Toni Kuhn

Gut Healing and Self-Compassion


My blueberry muffins made with almond flour

This week I had a follow up appointment with my nutritionist. I am in the home stretch of finishing the Candida Cleanse in my gut. I am so excited! This week I was able to put a few things back in my diet. I can now have almond flour, blueberries, unsweetened applesauce and tequila. Of course all of this is moderation, but hey, I got back my blueberry muffins and unsweetened homemade margarita! It has been a very great weekend- LOL!

The next phase in the treatment is to stay on my supplements that support my system and allow my system to rest for a month. Then we will retest and see where my gut is at this point. If the candida and bacteria are gone, then we start the next phase which is to heal my gut with supplements and work on balancing my endocrine system.

This has been a long and difficult  journey but I have learned so much. I truly have a deeper understanding on how food plays a huge role in our over all health. I want to share what I have learned with all of you. This has been such an education for me and I am hungry for more knowledge. I have an ” Food & Inflammation” workshop planned on Sunday April 8 in Valencia. Additionally,  I am planning to take a nutrition certification course later this year so that I can counsel clients privately on their nutrition/fitness goals.

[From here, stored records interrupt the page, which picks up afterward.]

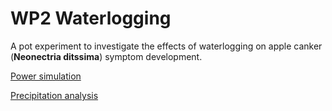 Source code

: # WP2 Waterlogging

A pot experiment to investigate the effects of waterlogging on apple canker (**Neonectria ditssima**) symptom development.

[Power simulation](Rmd/power_simulation.rmd)

[Precipitation analysis](Rmd/precipitation_analysis.rmd)
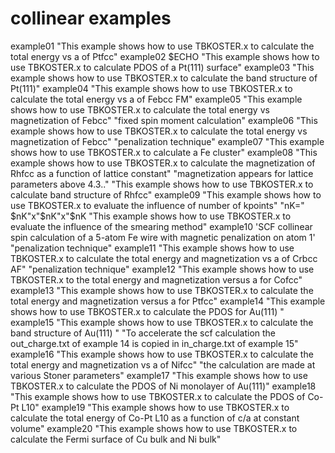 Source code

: # collinear examples
example01
 "This example shows how to use TBKOSTER.x to calculate the total energy vs a of Ptfcc"
example02
$ECHO "This example shows how to use TBKOSTER.x to calculate PDOS of a Pt(111) surface"
example03
 "This example shows how to use TBKOSTER.x to calculate the band structure of Pt(111)"
example04
 "This example shows how to use TBKOSTER.x to calculate the total energy vs a of Febcc FM"
example05
 "This example shows how to use TBKOSTER.x to calculate the total energy vs magnetization of Febcc"
 "fixed spin moment calculation"
example06
 "This example shows how to use TBKOSTER.x to calculate the total energy vs magnetization of Febcc"
 "penalization technique"
example07
 "This example shows how to use TBKOSTER.x to calculate a Fe cluster"
example08
 "This example shows how to use TBKOSTER.x to calculate the magnetization of Rhfcc as a function of lattice constant"
 "magnetization appears for lattice parameters above 4.3.."
 "This example shows how to use TBKOSTER.x to calculate band structure of Rhfcc"
example09
 "This example shows how to use TBKOSTER.x to evaluate the influence of number of kpoints"
 "nK=" $nK"x"$nK"x"$nK
 "This example shows how to use TBKOSTER.x to evaluate the influence of the smearing method"
example10
 'SCF collinear spin calculation of a 5-atom Fe wire with magnetic penalization on atom 1'
 "penalization technique"
example11
 "This example shows how to use TBKOSTER.x to calculate the total energy and magnetization vs a of Crbcc AF"
 "penalization technique"
example12
 "This example shows how to use TBKOSTER.x to the total energy and magnetization versus a for Cofcc"
example13
 "This example shows how to use TBKOSTER.x to calculate the total energy and magnetization versus a for Ptfcc"
example14
 "This example shows how to use TBKOSTER.x to calculate the PDOS for Au(111) "
example15
 "This example shows how to use TBKOSTER.x to calculate the band structure of Au(111) "
  "To accelerate the scf calculation the out_charge.txt of example 14 is copied in in_charge.txt of example 15"
example16
 "This example shows how to use TBKOSTER.x to calculate the total energy and magnetization vs a of Nifcc"
 "the calculation are made at various Stoner parameters"
example17
 "This example shows how to use TBKOSTER.x to calculate the PDOS of Ni monolayer of Au(111)"
example18
 "This example shows how to use TBKOSTER.x to calculate the PDOS of Co-Pt L10"
example19
 "This example shows how to use TBKOSTER.x to calculate the total energy of Co-Pt L10 as a function of c/a at constant volume"
 example20
 "This example shows how to use TBKOSTER.x to calculate the Fermi surface of Cu bulk and Ni bulk"
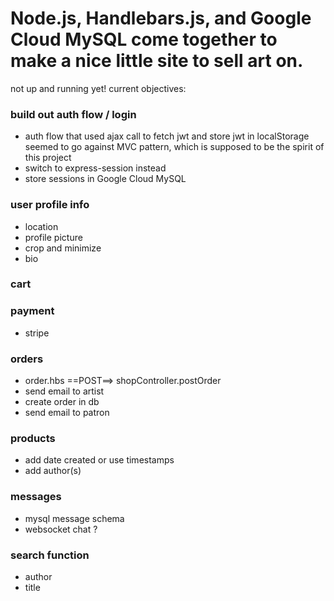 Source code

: # Node.js, Handlebars.js, and Google Cloud MySQL come together to make a nice little site to sell art on.

not up and running yet!
current objectives:

### build out auth flow / login

- auth flow that used ajax call to fetch jwt and store jwt in localStorage seemed to go against MVC pattern, which is supposed to be the spirit of this project
- switch to express-session instead
- store sessions in Google Cloud MySQL

### user profile info

- location
- profile picture
- crop and minimize
- bio

### cart

### payment

- stripe

### orders

- order.hbs ==POST==> shopController.postOrder
- send email to artist
- create order in db
- send email to patron

### products

- add date created or use timestamps
- add author(s)

### messages

- mysql message schema
- websocket chat ?

### search function

- author
- title
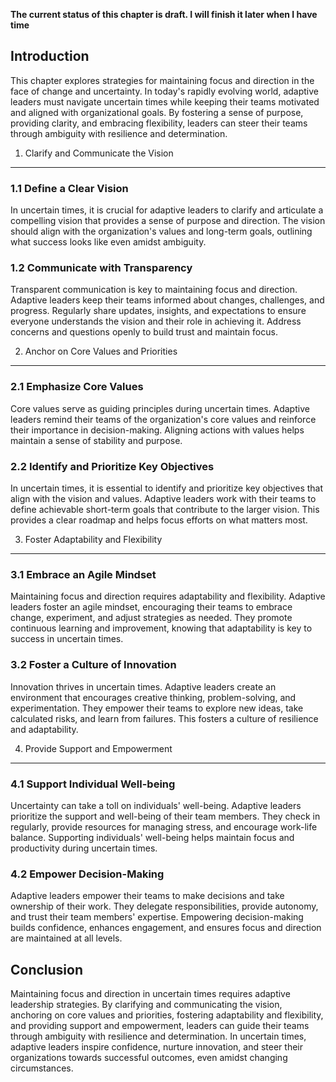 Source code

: **The current status of this chapter is draft. I will finish it later when I have time**

Introduction
------------

This chapter explores strategies for maintaining focus and direction in the face of change and uncertainty. In today's rapidly evolving world, adaptive leaders must navigate uncertain times while keeping their teams motivated and aligned with organizational goals. By fostering a sense of purpose, providing clarity, and embracing flexibility, leaders can steer their teams through ambiguity with resilience and determination.

1. Clarify and Communicate the Vision
-------------------------------------

### 1.1 Define a Clear Vision

In uncertain times, it is crucial for adaptive leaders to clarify and articulate a compelling vision that provides a sense of purpose and direction. The vision should align with the organization's values and long-term goals, outlining what success looks like even amidst ambiguity.

### 1.2 Communicate with Transparency

Transparent communication is key to maintaining focus and direction. Adaptive leaders keep their teams informed about changes, challenges, and progress. Regularly share updates, insights, and expectations to ensure everyone understands the vision and their role in achieving it. Address concerns and questions openly to build trust and maintain focus.

2. Anchor on Core Values and Priorities
---------------------------------------

### 2.1 Emphasize Core Values

Core values serve as guiding principles during uncertain times. Adaptive leaders remind their teams of the organization's core values and reinforce their importance in decision-making. Aligning actions with values helps maintain a sense of stability and purpose.

### 2.2 Identify and Prioritize Key Objectives

In uncertain times, it is essential to identify and prioritize key objectives that align with the vision and values. Adaptive leaders work with their teams to define achievable short-term goals that contribute to the larger vision. This provides a clear roadmap and helps focus efforts on what matters most.

3. Foster Adaptability and Flexibility
--------------------------------------

### 3.1 Embrace an Agile Mindset

Maintaining focus and direction requires adaptability and flexibility. Adaptive leaders foster an agile mindset, encouraging their teams to embrace change, experiment, and adjust strategies as needed. They promote continuous learning and improvement, knowing that adaptability is key to success in uncertain times.

### 3.2 Foster a Culture of Innovation

Innovation thrives in uncertain times. Adaptive leaders create an environment that encourages creative thinking, problem-solving, and experimentation. They empower their teams to explore new ideas, take calculated risks, and learn from failures. This fosters a culture of resilience and adaptability.

4. Provide Support and Empowerment
----------------------------------

### 4.1 Support Individual Well-being

Uncertainty can take a toll on individuals' well-being. Adaptive leaders prioritize the support and well-being of their team members. They check in regularly, provide resources for managing stress, and encourage work-life balance. Supporting individuals' well-being helps maintain focus and productivity during uncertain times.

### 4.2 Empower Decision-Making

Adaptive leaders empower their teams to make decisions and take ownership of their work. They delegate responsibilities, provide autonomy, and trust their team members' expertise. Empowering decision-making builds confidence, enhances engagement, and ensures focus and direction are maintained at all levels.

Conclusion
----------

Maintaining focus and direction in uncertain times requires adaptive leadership strategies. By clarifying and communicating the vision, anchoring on core values and priorities, fostering adaptability and flexibility, and providing support and empowerment, leaders can guide their teams through ambiguity with resilience and determination. In uncertain times, adaptive leaders inspire confidence, nurture innovation, and steer their organizations towards successful outcomes, even amidst changing circumstances.
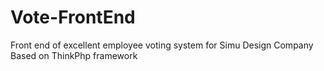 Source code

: # Vote-FrontEnd
Front end of excellent employee voting system for Simu Design Company
Based on ThinkPhp framework
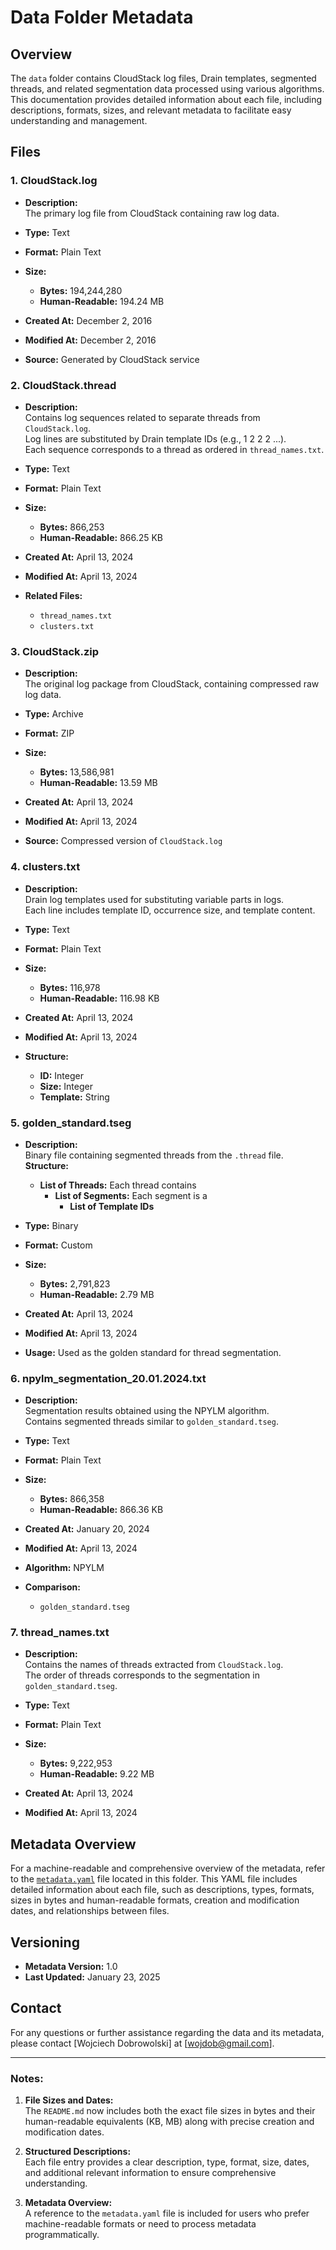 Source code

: # Data Folder Metadata

## Overview

The `data` folder contains CloudStack log files, Drain templates, segmented threads, and related segmentation data processed using various algorithms. This documentation provides detailed information about each file, including descriptions, formats, sizes, and relevant metadata to facilitate easy understanding and management.

## Files

### 1. CloudStack.log

- **Description:**  
  The primary log file from CloudStack containing raw log data.

- **Type:** Text

- **Format:** Plain Text

- **Size:**  
  - **Bytes:** 194,244,280  
  - **Human-Readable:** 194.24 MB

- **Created At:** December 2, 2016

- **Modified At:** December 2, 2016

- **Source:** Generated by CloudStack service

### 2. CloudStack.thread

- **Description:**  
  Contains log sequences related to separate threads from `CloudStack.log`.  
  Log lines are substituted by Drain template IDs (e.g., 1 2 2 2 ...).  
  Each sequence corresponds to a thread as ordered in `thread_names.txt`.

- **Type:** Text

- **Format:** Plain Text

- **Size:**  
  - **Bytes:** 866,253  
  - **Human-Readable:** 866.25 KB

- **Created At:** April 13, 2024

- **Modified At:** April 13, 2024

- **Related Files:**  
  - `thread_names.txt`  
  - `clusters.txt`

### 3. CloudStack.zip

- **Description:**  
  The original log package from CloudStack, containing compressed raw log data.

- **Type:** Archive

- **Format:** ZIP

- **Size:**  
  - **Bytes:** 13,586,981  
  - **Human-Readable:** 13.59 MB

- **Created At:** April 13, 2024

- **Modified At:** April 13, 2024

- **Source:** Compressed version of `CloudStack.log`

### 4. clusters.txt

- **Description:**  
  Drain log templates used for substituting variable parts in logs.  
  Each line includes template ID, occurrence size, and template content.

- **Type:** Text

- **Format:** Plain Text

- **Size:**  
  - **Bytes:** 116,978  
  - **Human-Readable:** 116.98 KB

- **Created At:** April 13, 2024

- **Modified At:** April 13, 2024

- **Structure:**  
  - **ID:** Integer  
  - **Size:** Integer  
  - **Template:** String

### 5. golden_standard.tseg

- **Description:**  
  Binary file containing segmented threads from the `.thread` file.  
  **Structure:**  
  - **List of Threads:** Each thread contains  
    - **List of Segments:** Each segment is a  
      - **List of Template IDs**

- **Type:** Binary

- **Format:** Custom

- **Size:**  
  - **Bytes:** 2,791,823  
  - **Human-Readable:** 2.79 MB

- **Created At:** April 13, 2024

- **Modified At:** April 13, 2024

- **Usage:** Used as the golden standard for thread segmentation.

### 6. npylm_segmentation_20.01.2024.txt

- **Description:**  
  Segmentation results obtained using the NPYLM algorithm.  
  Contains segmented threads similar to `golden_standard.tseg`.

- **Type:** Text

- **Format:** Plain Text

- **Size:**  
  - **Bytes:** 866,358  
  - **Human-Readable:** 866.36 KB

- **Created At:** January 20, 2024

- **Modified At:** April 13, 2024

- **Algorithm:** NPYLM

- **Comparison:**  
  - `golden_standard.tseg`

### 7. thread_names.txt

- **Description:**  
  Contains the names of threads extracted from `CloudStack.log`.  
  The order of threads corresponds to the segmentation in `golden_standard.tseg`.

- **Type:** Text

- **Format:** Plain Text

- **Size:**  
  - **Bytes:** 9,222,953  
  - **Human-Readable:** 9.22 MB

- **Created At:** April 13, 2024

- **Modified At:** April 13, 2024


## Metadata Overview

For a machine-readable and comprehensive overview of the metadata, refer to the [`metadata.yaml`](./metadata.yaml) file located in this folder. This YAML file includes detailed information about each file, such as descriptions, types, formats, sizes in bytes and human-readable formats, creation and modification dates, and relationships between files.

## Versioning

- **Metadata Version:** 1.0
- **Last Updated:** January 23, 2025


## Contact

For any questions or further assistance regarding the data and its metadata, please contact [Wojciech Dobrowolski] at [wojdob@gmail.com].

---

### Notes:

1. **File Sizes and Dates:**  
   The `README.md` now includes both the exact file sizes in bytes and their human-readable equivalents (KB, MB) along with precise creation and modification dates.

2. **Structured Descriptions:**  
   Each file entry provides a clear description, type, format, size, dates, and additional relevant information to ensure comprehensive understanding.

3. **Metadata Overview:**  
   A reference to the `metadata.yaml` file is included for users who prefer machine-readable formats or need to process metadata programmatically.

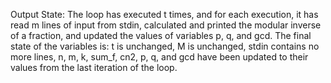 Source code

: Output State: The loop has executed t times, and for each execution, it has read m lines of input from stdin, calculated and printed the modular inverse of a fraction, and updated the values of variables p, q, and gcd. The final state of the variables is: t is unchanged, M is unchanged, stdin contains no more lines, n, m, k, sum_f, cn2, p, q, and gcd have been updated to their values from the last iteration of the loop. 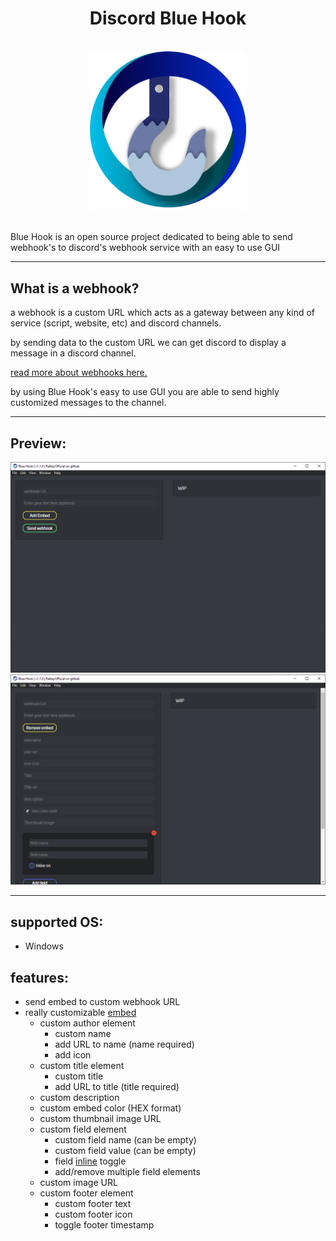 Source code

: # <div align="center">Discord Blue Hook</div>

<br>

<div align="center">
    <img src="./src/assets/images/blue-hook-image.png" width="250px">
</div>

<br>

Blue Hook is an open source project dedicated to being able to send webhook's to discord's webhook service with an easy to use GUI

---

## What is a webhook?

a webhook is a custom URL which acts as a gateway between any kind of service (script, website, etc) and discord channels.

by sending data to the custom URL we can get discord to display a message in a discord channel.

[read more about webhooks here.](https://support.discord.com/hc/en-us/articles/228383668-Intro-to-Webhooks)

by using Blue Hook's easy to use GUI you are able to send highly customized messages to the channel.

---

## Preview:

<img src="./src/assets/readme-assets/preview1.png">

<img src="./src/assets/readme-assets/preview2.png">

---

## supported OS:

- Windows

## features:

- send embed to custom webhook URL
- really customizable [embed](https://discordjs.guide/popular-topics/embeds.html)
  - custom author element
    - custom name
    - add URL to name (name required)
    - add icon
  - custom title element
    - custom title
    - add URL to title (title required)
  - custom description
  - custom embed color (HEX format)
  - custom thumbnail image URL
  - custom field element
    - custom field name (can be empty)
    - custom field value (can be empty)
    - field [inline](https://discordjs.guide/popular-topics/embeds.html#notes) toggle
    - add/remove multiple field elements
  - custom image URL
  - custom footer element
    - custom footer text
    - custom footer icon
    - toggle footer timestamp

This gut healing journey has not only taught me about how to heal my physical body, it has taught me how have self-care, self compassion and self-love for myself. If you have attended any of my classes this month you know I have been going into great detail about this topic.  Here is some information from Harvard health.

The power of self-compassion

Forgiving and nurturing yourself can set the stage for better health, relationships, and general well-being. Self-compassion yields a number of benefits, including lower levels of anxiety and depression. Self-compassionate people recognize when they are suffering and are kind to themselves at these times, which reduces their anxiety and related depression.

While some people come by self-compassion naturally, others have to learn it. Luckily, it is a learnable skill.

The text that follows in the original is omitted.